Game 2: I keep Tranquil Thicket, Plains, Muscle Sliver, Sinew Sliver, Spinneret Sliver, Obsidian Acolyte, Thrill of the Hunt on the draw. My opponent plays a Terramorphic Expanse on turn one and passes. I draw a Prismatic Strands, play my Tranquil Thicket, and pass. My opponent plays a turn-two Ravenous Rats and I discard my Prismatic Strands. I draw another Plains and play Obsidian Acolyte, putting the brakes on my opponent's strategy. My opponent plays a land and passes. I play my Muscle Sliver, attack for 1, and pass. My opponent evokes a Mulldrifter. I draw a Plated Sliver, play my Sinew Sliver, attack for 4, and play my Spinneret Sliver. The next turn is a bit awkward as my opponent plays an Evincar's Justice and I just flashback my Prismatic Strands. I keep attacking and leaving a single blocker behind. I assume my opponent's hand is full of black removal, but the Acolyte is preventing him from doing much. The game ends in a short fashion.
Match 2 vs. Green-White Slivers (Mirror)
Game 1: I'm on the draw and keep Spinneret Sliver, Spinneret Sliver, Thrill of the Hunt, Virulent Sliver, Forest, Forest, and Forest. My opponent plays a Secluded Steppe on turn one and passes. I draw a Sinew Sliver, play my Virulent Sliver, and pass. My opponent plays a Muscle Sliver. On my turn I attack for two, my opponent takes it. I then play my Spinneret Sliver. My opponent plays another Muscle Sliver—he's stuck on two lands—and passes. I draw a Plains, play it, and attack with my Spinneret Sliver and Virulent Sliver, My opponent attempts the double block on my Spinneret, and I use the Thrill of the Hunt plus flashback. My opponent draws for his turn and concedes.
I sideboard in four Wildsize and one Sudden Strength, take out three Holy Light and two Sidewinder Sliver. On the play I'd probably take out Prismatic Strands over the Sidewinder, but Sidewinder seems to be a liability in the mirror when on the draw.
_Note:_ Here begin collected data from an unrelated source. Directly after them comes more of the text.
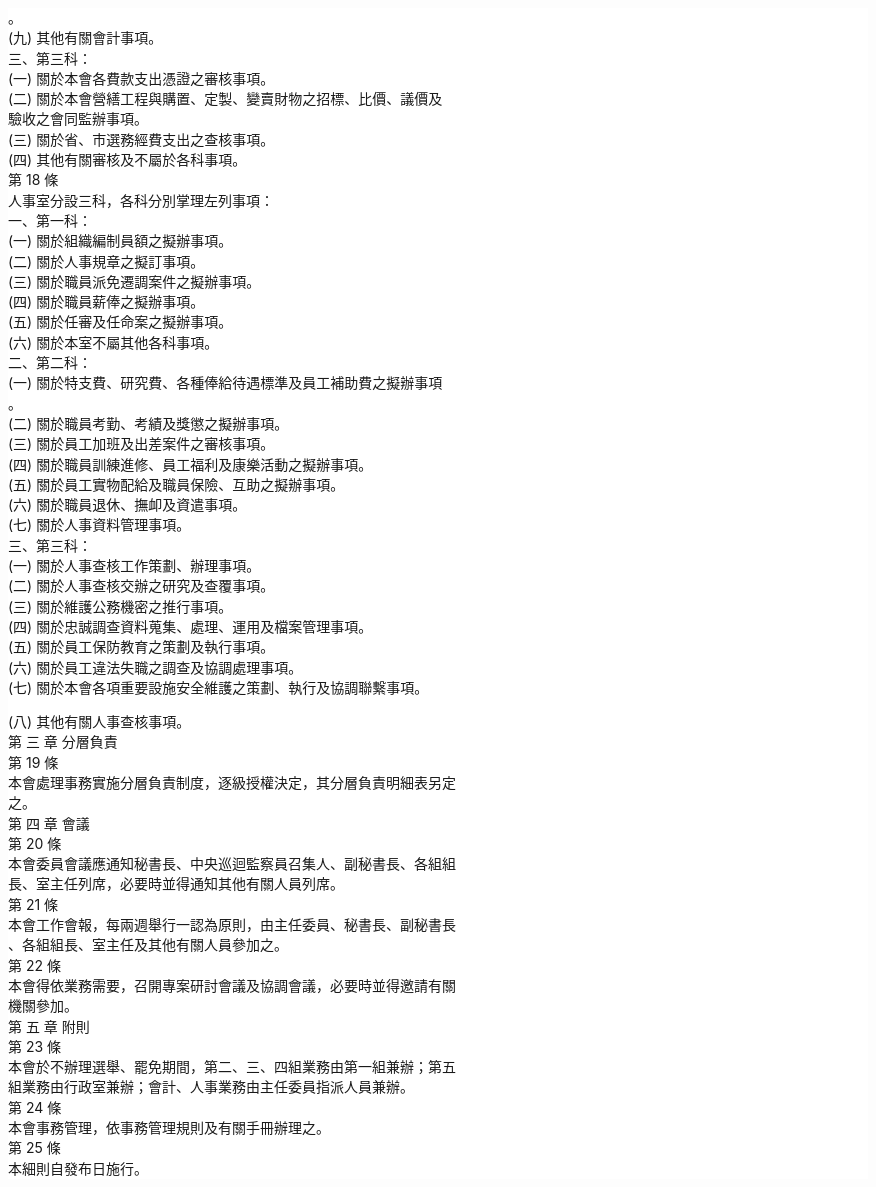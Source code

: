 
。  
(九) 其他有關會計事項。  
三、第三科：  
(一) 關於本會各費款支出憑證之審核事項。  
(二) 關於本會營繕工程與購置、定製、變賣財物之招標、比價、議價及  
驗收之會同監辦事項。  
(三) 關於省、市選務經費支出之查核事項。  
(四) 其他有關審核及不屬於各科事項。  
第 18 條  
人事室分設三科，各科分別掌理左列事項：  
一、第一科：  
(一) 關於組織編制員額之擬辦事項。  
(二) 關於人事規章之擬訂事項。  
(三) 關於職員派免遷調案件之擬辦事項。  
(四) 關於職員薪俸之擬辦事項。  
(五) 關於任審及任命案之擬辦事項。  
(六) 關於本室不屬其他各科事項。  
二、第二科：  
(一) 關於特支費、研究費、各種俸給待遇標準及員工補助費之擬辦事項  
。  
(二) 關於職員考勤、考績及獎懲之擬辦事項。  
(三) 關於員工加班及出差案件之審核事項。  
(四) 關於職員訓練進修、員工福利及康樂活動之擬辦事項。  
(五) 關於員工實物配給及職員保險、互助之擬辦事項。  
(六) 關於職員退休、撫卹及資遣事項。  
(七) 關於人事資料管理事項。  
三、第三科：  
(一) 關於人事查核工作策劃、辦理事項。  
(二) 關於人事查核交辦之研究及查覆事項。  
(三) 關於維護公務機密之推行事項。  
(四) 關於忠誠調查資料蒐集、處理、運用及檔案管理事項。  
(五) 關於員工保防教育之策劃及執行事項。  
(六) 關於員工違法失職之調查及協調處理事項。  
(七) 關於本會各項重要設施安全維護之策劃、執行及協調聯繫事項。  


(八) 其他有關人事查核事項。  
第 三 章 分層負責  
第 19 條  
本會處理事務實施分層負責制度，逐級授權決定，其分層負責明細表另定  
之。  
第 四 章 會議  
第 20 條  
本會委員會議應通知秘書長、中央巡迴監察員召集人、副秘書長、各組組  
長、室主任列席，必要時並得通知其他有關人員列席。  
第 21 條  
本會工作會報，每兩週舉行一認為原則，由主任委員、秘書長、副秘書長  
、各組組長、室主任及其他有關人員參加之。  
第 22 條  
本會得依業務需要，召開專案研討會議及協調會議，必要時並得邀請有關  
機關參加。  
第 五 章 附則  
第 23 條  
本會於不辦理選舉、罷免期間，第二、三、四組業務由第一組兼辦；第五  
組業務由行政室兼辦；會計、人事業務由主任委員指派人員兼辦。  
第 24 條  
本會事務管理，依事務管理規則及有關手冊辦理之。  
第 25 條  
本細則自發布日施行。  



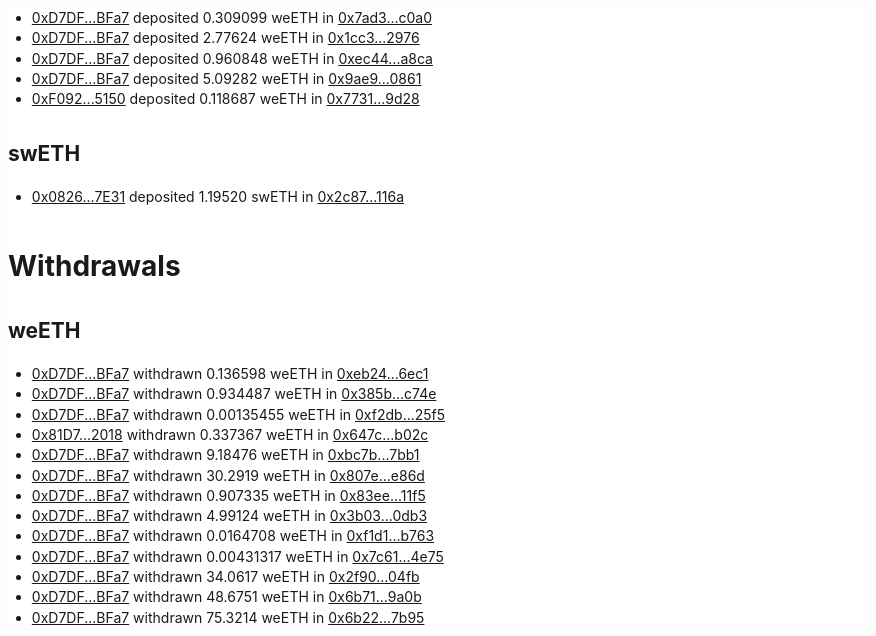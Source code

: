 - [0xD7DF...BFa7](https://etherscan.io/address/0xD7DF7E085214743530afF339aFC420c7c720BFa7) deposited 0.309099 weETH in [0x7ad3...c0a0](https://etherscan.io/tx/0xD7DF7E085214743530afF339aFC420c7c720BFa7)
- [0xD7DF...BFa7](https://etherscan.io/address/0xD7DF7E085214743530afF339aFC420c7c720BFa7) deposited 2.77624 weETH in [0x1cc3...2976](https://etherscan.io/tx/0xD7DF7E085214743530afF339aFC420c7c720BFa7)
- [0xD7DF...BFa7](https://etherscan.io/address/0xD7DF7E085214743530afF339aFC420c7c720BFa7) deposited 0.960848 weETH in [0xec44...a8ca](https://etherscan.io/tx/0xD7DF7E085214743530afF339aFC420c7c720BFa7)
- [0xD7DF...BFa7](https://etherscan.io/address/0xD7DF7E085214743530afF339aFC420c7c720BFa7) deposited 5.09282 weETH in [0x9ae9...0861](https://etherscan.io/tx/0xD7DF7E085214743530afF339aFC420c7c720BFa7)
- [0xF092...5150](https://etherscan.io/address/0xF092Dc31b7410c16Ffd0c43068B430e38F725150) deposited 0.118687 weETH in [0x7731...9d28](https://etherscan.io/tx/0xF092Dc31b7410c16Ffd0c43068B430e38F725150)
## swETH
- [0x0826...7E31](https://etherscan.io/address/0x08260Bc680D7D3d355e688b4a0783638283C7E31) deposited 1.19520 swETH in [0x2c87...116a](https://etherscan.io/tx/0x08260Bc680D7D3d355e688b4a0783638283C7E31)
# Withdrawals
## weETH
- [0xD7DF...BFa7](https://etherscan.io/address/0xD7DF7E085214743530afF339aFC420c7c720BFa7) withdrawn 0.136598 weETH in [0xeb24...6ec1](https://etherscan.io/tx/0xD7DF7E085214743530afF339aFC420c7c720BFa7)
- [0xD7DF...BFa7](https://etherscan.io/address/0xD7DF7E085214743530afF339aFC420c7c720BFa7) withdrawn 0.934487 weETH in [0x385b...c74e](https://etherscan.io/tx/0xD7DF7E085214743530afF339aFC420c7c720BFa7)
- [0xD7DF...BFa7](https://etherscan.io/address/0xD7DF7E085214743530afF339aFC420c7c720BFa7) withdrawn 0.00135455 weETH in [0xf2db...25f5](https://etherscan.io/tx/0xD7DF7E085214743530afF339aFC420c7c720BFa7)
- [0x81D7...2018](https://etherscan.io/address/0x81D771b7af666656e654Af5F3aD17819c0072018) withdrawn 0.337367 weETH in [0x647c...b02c](https://etherscan.io/tx/0x81D771b7af666656e654Af5F3aD17819c0072018)
- [0xD7DF...BFa7](https://etherscan.io/address/0xD7DF7E085214743530afF339aFC420c7c720BFa7) withdrawn 9.18476 weETH in [0xbc7b...7bb1](https://etherscan.io/tx/0xD7DF7E085214743530afF339aFC420c7c720BFa7)
- [0xD7DF...BFa7](https://etherscan.io/address/0xD7DF7E085214743530afF339aFC420c7c720BFa7) withdrawn 30.2919 weETH in [0x807e...e86d](https://etherscan.io/tx/0xD7DF7E085214743530afF339aFC420c7c720BFa7)
- [0xD7DF...BFa7](https://etherscan.io/address/0xD7DF7E085214743530afF339aFC420c7c720BFa7) withdrawn 0.907335 weETH in [0x83ee...11f5](https://etherscan.io/tx/0xD7DF7E085214743530afF339aFC420c7c720BFa7)
- [0xD7DF...BFa7](https://etherscan.io/address/0xD7DF7E085214743530afF339aFC420c7c720BFa7) withdrawn 4.99124 weETH in [0x3b03...0db3](https://etherscan.io/tx/0xD7DF7E085214743530afF339aFC420c7c720BFa7)
- [0xD7DF...BFa7](https://etherscan.io/address/0xD7DF7E085214743530afF339aFC420c7c720BFa7) withdrawn 0.0164708 weETH in [0xf1d1...b763](https://etherscan.io/tx/0xD7DF7E085214743530afF339aFC420c7c720BFa7)
- [0xD7DF...BFa7](https://etherscan.io/address/0xD7DF7E085214743530afF339aFC420c7c720BFa7) withdrawn 0.00431317 weETH in [0x7c61...4e75](https://etherscan.io/tx/0xD7DF7E085214743530afF339aFC420c7c720BFa7)
- [0xD7DF...BFa7](https://etherscan.io/address/0xD7DF7E085214743530afF339aFC420c7c720BFa7) withdrawn 34.0617 weETH in [0x2f90...04fb](https://etherscan.io/tx/0xD7DF7E085214743530afF339aFC420c7c720BFa7)
- [0xD7DF...BFa7](https://etherscan.io/address/0xD7DF7E085214743530afF339aFC420c7c720BFa7) withdrawn 48.6751 weETH in [0x6b71...9a0b](https://etherscan.io/tx/0xD7DF7E085214743530afF339aFC420c7c720BFa7)
- [0xD7DF...BFa7](https://etherscan.io/address/0xD7DF7E085214743530afF339aFC420c7c720BFa7) withdrawn 75.3214 weETH in [0x6b22...7b95](https://etherscan.io/tx/0xD7DF7E085214743530afF339aFC420c7c720BFa7)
Game 2: I mulligan on the draw and keep Plains, Forest, Tranquil Thicket, Plated Sliver, Thrill of the Hunt, Wildsize. My opponent plays a turn one Plated Sliver. I draw another Wildsize, play my Plated Sliver, and pass. My opponent plays his Sinew Sliver and passes. I draw another Tranquil Thicket, play my Forest, and pass. My opponent plays another Sinew Sliver and attacks with both his creatures. I block one and take three damage. I cycle one of my Thickets on his end step and draw a Sudden Strength. I draw another Forest, play it, and pass. My opponent attacks with his team and I block one of his Sinew Slivers. He plays Thrill of the Hunt and flashback, and I play a single Thrill. I cycle into another Forest on his end step and draw a Virulent Sliver for my turn; I play it and pass. My opponent attacks again and I block two of his creatures. I use Wildsize to get rid of one of his pump Slivers. He plays a Spinneret Sliver and passes. I draw another Virulent Sliver on my turn, play it, and pass. My opponent attacks with his team again. I double-block the Spinneret Sliver and he uses Thrill and flashback; I use the other half of my Thrill to save my guys. On my turn I draw a Spinneret Sliver of my own, play it, and pass the turn. My opponent continues the attack, but this time I have Wildsize to gain some card advantage and kill his Spinneret Sliver. He plays another Spinneret Sliver and passes with no cards in hand. I draw a Thrill of the Hunt and attack with one guy. He blocks with his Spinneret Sliver, and I play Sudden Strength. On his turn he simple plays a land and passes. I continue to press my advantage and keep attacking with one guy; it seems like every time he blocks I have the trick. He draws into a few more creatures, but he can't keep up with the extra cards I've netted through my pump spells. My Spinneret Sliver goes the distance.
I hope you guys enjoyed my take on Green-White Slivers in Pauper. The deck is extraordinarily powerful and has game against most, if not all, decks in the field. I strongly suggest you give Slivers a whirl if you have the chance.
I'm off to Kyoto for the Pro Tour. Wish me luck!